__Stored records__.
[Start of section]

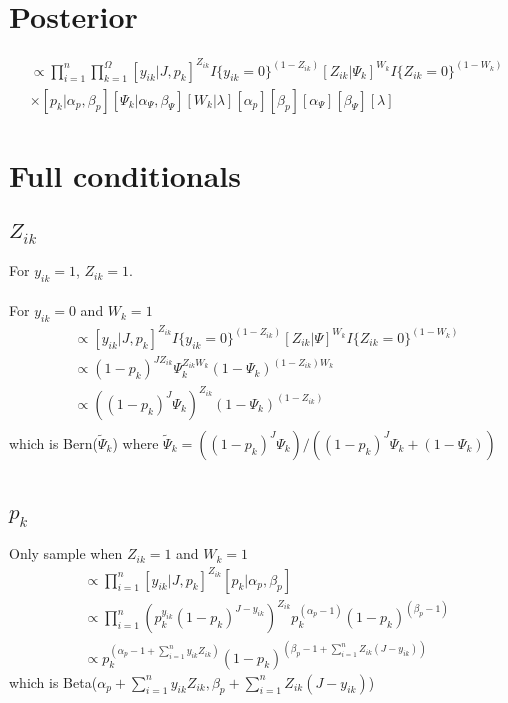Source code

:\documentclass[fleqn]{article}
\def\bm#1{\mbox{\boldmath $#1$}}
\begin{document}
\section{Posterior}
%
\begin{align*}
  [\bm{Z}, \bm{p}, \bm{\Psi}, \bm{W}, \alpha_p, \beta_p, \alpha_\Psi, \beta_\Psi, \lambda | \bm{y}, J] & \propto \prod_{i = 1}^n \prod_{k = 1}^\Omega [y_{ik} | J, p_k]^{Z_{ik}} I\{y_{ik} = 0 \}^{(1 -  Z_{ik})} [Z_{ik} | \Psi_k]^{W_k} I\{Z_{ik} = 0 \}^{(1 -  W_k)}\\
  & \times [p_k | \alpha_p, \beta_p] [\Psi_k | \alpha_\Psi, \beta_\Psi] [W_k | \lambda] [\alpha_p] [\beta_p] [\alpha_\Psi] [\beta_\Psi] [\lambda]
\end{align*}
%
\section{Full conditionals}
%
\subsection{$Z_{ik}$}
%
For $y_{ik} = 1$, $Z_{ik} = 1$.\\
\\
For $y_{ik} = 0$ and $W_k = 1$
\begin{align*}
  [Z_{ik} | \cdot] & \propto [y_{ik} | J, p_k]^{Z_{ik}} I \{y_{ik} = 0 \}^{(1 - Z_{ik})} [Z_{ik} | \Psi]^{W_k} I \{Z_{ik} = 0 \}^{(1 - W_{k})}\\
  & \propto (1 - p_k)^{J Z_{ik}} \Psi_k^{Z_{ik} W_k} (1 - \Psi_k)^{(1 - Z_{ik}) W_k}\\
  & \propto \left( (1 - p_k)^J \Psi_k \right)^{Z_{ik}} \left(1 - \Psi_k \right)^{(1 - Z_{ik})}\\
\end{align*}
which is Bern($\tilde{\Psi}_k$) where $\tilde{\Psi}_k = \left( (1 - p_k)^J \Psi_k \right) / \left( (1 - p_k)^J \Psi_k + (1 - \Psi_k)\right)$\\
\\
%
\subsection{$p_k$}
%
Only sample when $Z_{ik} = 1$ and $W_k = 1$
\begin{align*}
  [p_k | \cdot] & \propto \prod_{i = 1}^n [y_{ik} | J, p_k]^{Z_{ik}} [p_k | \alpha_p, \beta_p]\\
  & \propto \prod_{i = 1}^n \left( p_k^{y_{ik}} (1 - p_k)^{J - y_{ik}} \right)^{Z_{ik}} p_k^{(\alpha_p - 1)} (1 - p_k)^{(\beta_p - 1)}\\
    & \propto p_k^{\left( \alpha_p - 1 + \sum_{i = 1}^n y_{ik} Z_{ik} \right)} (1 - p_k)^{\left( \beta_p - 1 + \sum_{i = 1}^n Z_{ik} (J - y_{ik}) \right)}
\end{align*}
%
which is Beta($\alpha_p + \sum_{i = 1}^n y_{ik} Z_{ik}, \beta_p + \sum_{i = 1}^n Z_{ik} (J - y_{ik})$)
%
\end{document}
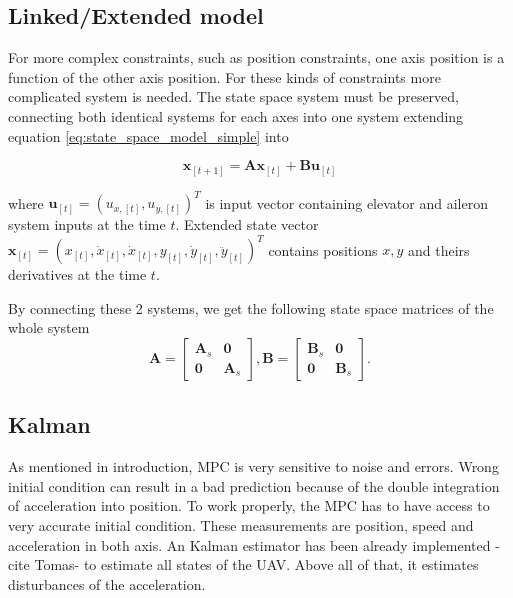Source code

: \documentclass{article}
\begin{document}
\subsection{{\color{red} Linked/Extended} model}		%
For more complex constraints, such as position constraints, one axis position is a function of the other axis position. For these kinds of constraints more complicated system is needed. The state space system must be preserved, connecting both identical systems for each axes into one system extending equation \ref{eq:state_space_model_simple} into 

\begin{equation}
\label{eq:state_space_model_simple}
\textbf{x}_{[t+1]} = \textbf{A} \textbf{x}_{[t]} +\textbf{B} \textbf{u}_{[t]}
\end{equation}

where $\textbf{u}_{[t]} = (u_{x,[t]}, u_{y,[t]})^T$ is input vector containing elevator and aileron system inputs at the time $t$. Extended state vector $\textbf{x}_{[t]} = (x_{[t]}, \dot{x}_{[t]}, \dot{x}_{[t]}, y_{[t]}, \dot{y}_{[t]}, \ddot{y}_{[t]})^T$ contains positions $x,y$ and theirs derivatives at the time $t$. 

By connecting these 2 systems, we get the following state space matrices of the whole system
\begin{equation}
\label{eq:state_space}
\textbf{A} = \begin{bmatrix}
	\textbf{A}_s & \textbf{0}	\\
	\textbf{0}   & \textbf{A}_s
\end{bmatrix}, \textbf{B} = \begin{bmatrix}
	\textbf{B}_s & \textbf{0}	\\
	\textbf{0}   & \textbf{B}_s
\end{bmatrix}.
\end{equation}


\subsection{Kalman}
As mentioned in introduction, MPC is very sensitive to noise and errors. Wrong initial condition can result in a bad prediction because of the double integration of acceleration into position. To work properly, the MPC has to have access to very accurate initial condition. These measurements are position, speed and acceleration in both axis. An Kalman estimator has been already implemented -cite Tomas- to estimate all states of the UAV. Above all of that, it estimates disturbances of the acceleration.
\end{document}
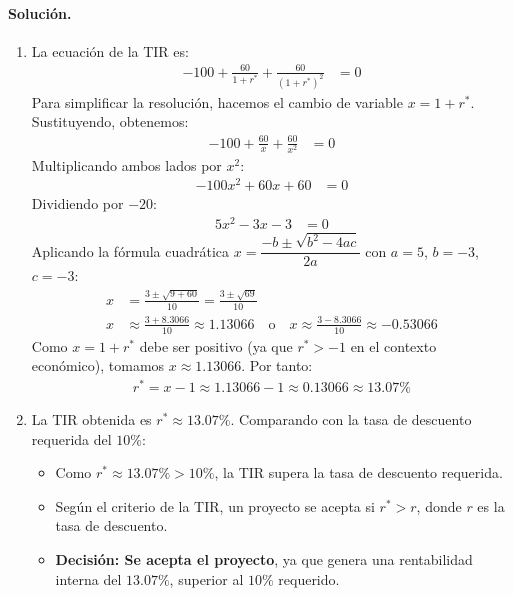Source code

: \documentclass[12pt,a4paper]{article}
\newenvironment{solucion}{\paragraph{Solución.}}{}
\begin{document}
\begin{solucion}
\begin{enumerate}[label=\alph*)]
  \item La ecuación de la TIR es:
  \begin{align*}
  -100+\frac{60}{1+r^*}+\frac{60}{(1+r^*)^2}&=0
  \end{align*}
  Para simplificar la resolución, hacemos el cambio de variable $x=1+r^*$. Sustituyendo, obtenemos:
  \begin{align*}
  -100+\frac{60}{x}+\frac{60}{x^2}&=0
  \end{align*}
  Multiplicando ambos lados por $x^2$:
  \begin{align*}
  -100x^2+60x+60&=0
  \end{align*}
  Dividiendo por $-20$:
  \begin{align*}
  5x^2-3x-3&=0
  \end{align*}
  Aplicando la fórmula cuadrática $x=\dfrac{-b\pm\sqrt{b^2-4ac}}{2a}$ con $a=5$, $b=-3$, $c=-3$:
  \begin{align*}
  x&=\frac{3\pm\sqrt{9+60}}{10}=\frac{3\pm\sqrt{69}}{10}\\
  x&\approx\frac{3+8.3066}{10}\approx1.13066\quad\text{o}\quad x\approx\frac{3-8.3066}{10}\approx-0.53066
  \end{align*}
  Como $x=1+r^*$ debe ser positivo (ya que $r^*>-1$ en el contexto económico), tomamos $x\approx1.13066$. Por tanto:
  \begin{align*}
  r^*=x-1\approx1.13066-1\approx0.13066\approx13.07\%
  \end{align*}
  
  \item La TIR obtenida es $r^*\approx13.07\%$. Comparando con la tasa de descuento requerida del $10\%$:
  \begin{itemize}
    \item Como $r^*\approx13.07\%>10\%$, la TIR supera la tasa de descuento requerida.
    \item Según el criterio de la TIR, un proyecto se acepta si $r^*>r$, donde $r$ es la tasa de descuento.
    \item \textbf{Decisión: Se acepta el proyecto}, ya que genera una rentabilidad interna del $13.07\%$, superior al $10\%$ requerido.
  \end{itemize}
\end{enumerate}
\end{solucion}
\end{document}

[End of section]

__Exercise prompt__. Without the pictures, restate all of the entries word for word.

__Response box__.
Source code

:\documentclass[fleqn]{article}
\def\bm#1{\mbox{\boldmath $#1$}}
\begin{document}
\section{Posterior}
%
\begin{align*}
  [\bm{Z}, \bm{p}, \bm{\Psi}, \bm{W}, \alpha_p, \beta_p, \alpha_\Psi, \beta_\Psi, \lambda | \bm{y}, J] & \propto \prod_{i = 1}^n \prod_{k = 1}^\Omega [y_{ik} | J, p_k]^{Z_{ik}} I\{y_{ik} = 0 \}^{(1 -  Z_{ik})} [Z_{ik} | \Psi_k]^{W_k} I\{Z_{ik} = 0 \}^{(1 -  W_k)}\\
  & \times [p_k | \alpha_p, \beta_p] [\Psi_k | \alpha_\Psi, \beta_\Psi] [W_k | \lambda] [\alpha_p] [\beta_p] [\alpha_\Psi] [\beta_\Psi] [\lambda]
\end{align*}
%
\section{Full conditionals}
%
\subsection{$Z_{ik}$}
%
For $y_{ik} = 1$, $Z_{ik} = 1$.\\
\\
For $y_{ik} = 0$ and $W_k = 1$
\begin{align*}
  [Z_{ik} | \cdot] & \propto [y_{ik} | J, p_k]^{Z_{ik}} I \{y_{ik} = 0 \}^{(1 - Z_{ik})} [Z_{ik} | \Psi]^{W_k} I \{Z_{ik} = 0 \}^{(1 - W_{k})}\\
  & \propto (1 - p_k)^{J Z_{ik}} \Psi_k^{Z_{ik} W_k} (1 - \Psi_k)^{(1 - Z_{ik}) W_k}\\
  & \propto \left( (1 - p_k)^J \Psi_k \right)^{Z_{ik}} \left(1 - \Psi_k \right)^{(1 - Z_{ik})}\\
\end{align*}
which is Bern($\tilde{\Psi}_k$) where $\tilde{\Psi}_k = \left( (1 - p_k)^J \Psi_k \right) / \left( (1 - p_k)^J \Psi_k + (1 - \Psi_k)\right)$\\
\\
%
\subsection{$p_k$}
%
Only sample when $Z_{ik} = 1$ and $W_k = 1$
\begin{align*}
  [p_k | \cdot] & \propto \prod_{i = 1}^n [y_{ik} | J, p_k]^{Z_{ik}} [p_k | \alpha_p, \beta_p]\\
  & \propto \prod_{i = 1}^n \left( p_k^{y_{ik}} (1 - p_k)^{J - y_{ik}} \right)^{Z_{ik}} p_k^{(\alpha_p - 1)} (1 - p_k)^{(\beta_p - 1)}\\
    & \propto p_k^{\left( \alpha_p - 1 + \sum_{i = 1}^n y_{ik} Z_{ik} \right)} (1 - p_k)^{\left( \beta_p - 1 + \sum_{i = 1}^n Z_{ik} (J - y_{ik}) \right)}
\end{align*}
%
which is Beta($\alpha_p + \sum_{i = 1}^n y_{ik} Z_{ik}, \beta_p + \sum_{i = 1}^n Z_{ik} (J - y_{ik})$)
%
\end{document}
Source code

: \documentclass{article}
\begin{document}
\subsection{{\color{red} Linked/Extended} model}		%
For more complex constraints, such as position constraints, one axis position is a function of the other axis position. For these kinds of constraints more complicated system is needed. The state space system must be preserved, connecting both identical systems for each axes into one system extending equation \ref{eq:state_space_model_simple} into 

\begin{equation}
\label{eq:state_space_model_simple}
\textbf{x}_{[t+1]} = \textbf{A} \textbf{x}_{[t]} +\textbf{B} \textbf{u}_{[t]}
\end{equation}

where $\textbf{u}_{[t]} = (u_{x,[t]}, u_{y,[t]})^T$ is input vector containing elevator and aileron system inputs at the time $t$. Extended state vector $\textbf{x}_{[t]} = (x_{[t]}, \dot{x}_{[t]}, \dot{x}_{[t]}, y_{[t]}, \dot{y}_{[t]}, \ddot{y}_{[t]})^T$ contains positions $x,y$ and theirs derivatives at the time $t$. 

By connecting these 2 systems, we get the following state space matrices of the whole system
\begin{equation}
\label{eq:state_space}
\textbf{A} = \begin{bmatrix}
	\textbf{A}_s & \textbf{0}	\\
	\textbf{0}   & \textbf{A}_s
\end{bmatrix}, \textbf{B} = \begin{bmatrix}
	\textbf{B}_s & \textbf{0}	\\
	\textbf{0}   & \textbf{B}_s
\end{bmatrix}.
\end{equation}


\subsection{Kalman}
As mentioned in introduction, MPC is very sensitive to noise and errors. Wrong initial condition can result in a bad prediction because of the double integration of acceleration into position. To work properly, the MPC has to have access to very accurate initial condition. These measurements are position, speed and acceleration in both axis. An Kalman estimator has been already implemented -cite Tomas- to estimate all states of the UAV. Above all of that, it estimates disturbances of the acceleration.
\end{document}
Source code

: \documentclass[12pt,a4paper]{article}
\newenvironment{solucion}{\paragraph{Solución.}}{}
\begin{document}
\begin{solucion}
\begin{enumerate}[label=\alph*)]
  \item La ecuación de la TIR es:
  \begin{align*}
  -100+\frac{60}{1+r^*}+\frac{60}{(1+r^*)^2}&=0
  \end{align*}
  Para simplificar la resolución, hacemos el cambio de variable $x=1+r^*$. Sustituyendo, obtenemos:
  \begin{align*}
  -100+\frac{60}{x}+\frac{60}{x^2}&=0
  \end{align*}
  Multiplicando ambos lados por $x^2$:
  \begin{align*}
  -100x^2+60x+60&=0
  \end{align*}
  Dividiendo por $-20$:
  \begin{align*}
  5x^2-3x-3&=0
  \end{align*}
  Aplicando la fórmula cuadrática $x=\dfrac{-b\pm\sqrt{b^2-4ac}}{2a}$ con $a=5$, $b=-3$, $c=-3$:
  \begin{align*}
  x&=\frac{3\pm\sqrt{9+60}}{10}=\frac{3\pm\sqrt{69}}{10}\\
  x&\approx\frac{3+8.3066}{10}\approx1.13066\quad\text{o}\quad x\approx\frac{3-8.3066}{10}\approx-0.53066
  \end{align*}
  Como $x=1+r^*$ debe ser positivo (ya que $r^*>-1$ en el contexto económico), tomamos $x\approx1.13066$. Por tanto:
  \begin{align*}
  r^*=x-1\approx1.13066-1\approx0.13066\approx13.07\%
  \end{align*}
  
  \item La TIR obtenida es $r^*\approx13.07\%$. Comparando con la tasa de descuento requerida del $10\%$:
  \begin{itemize}
    \item Como $r^*\approx13.07\%>10\%$, la TIR supera la tasa de descuento requerida.
    \item Según el criterio de la TIR, un proyecto se acepta si $r^*>r$, donde $r$ es la tasa de descuento.
    \item \textbf{Decisión: Se acepta el proyecto}, ya que genera una rentabilidad interna del $13.07\%$, superior al $10\%$ requerido.
  \end{itemize}
\end{enumerate}
\end{solucion}
\end{document}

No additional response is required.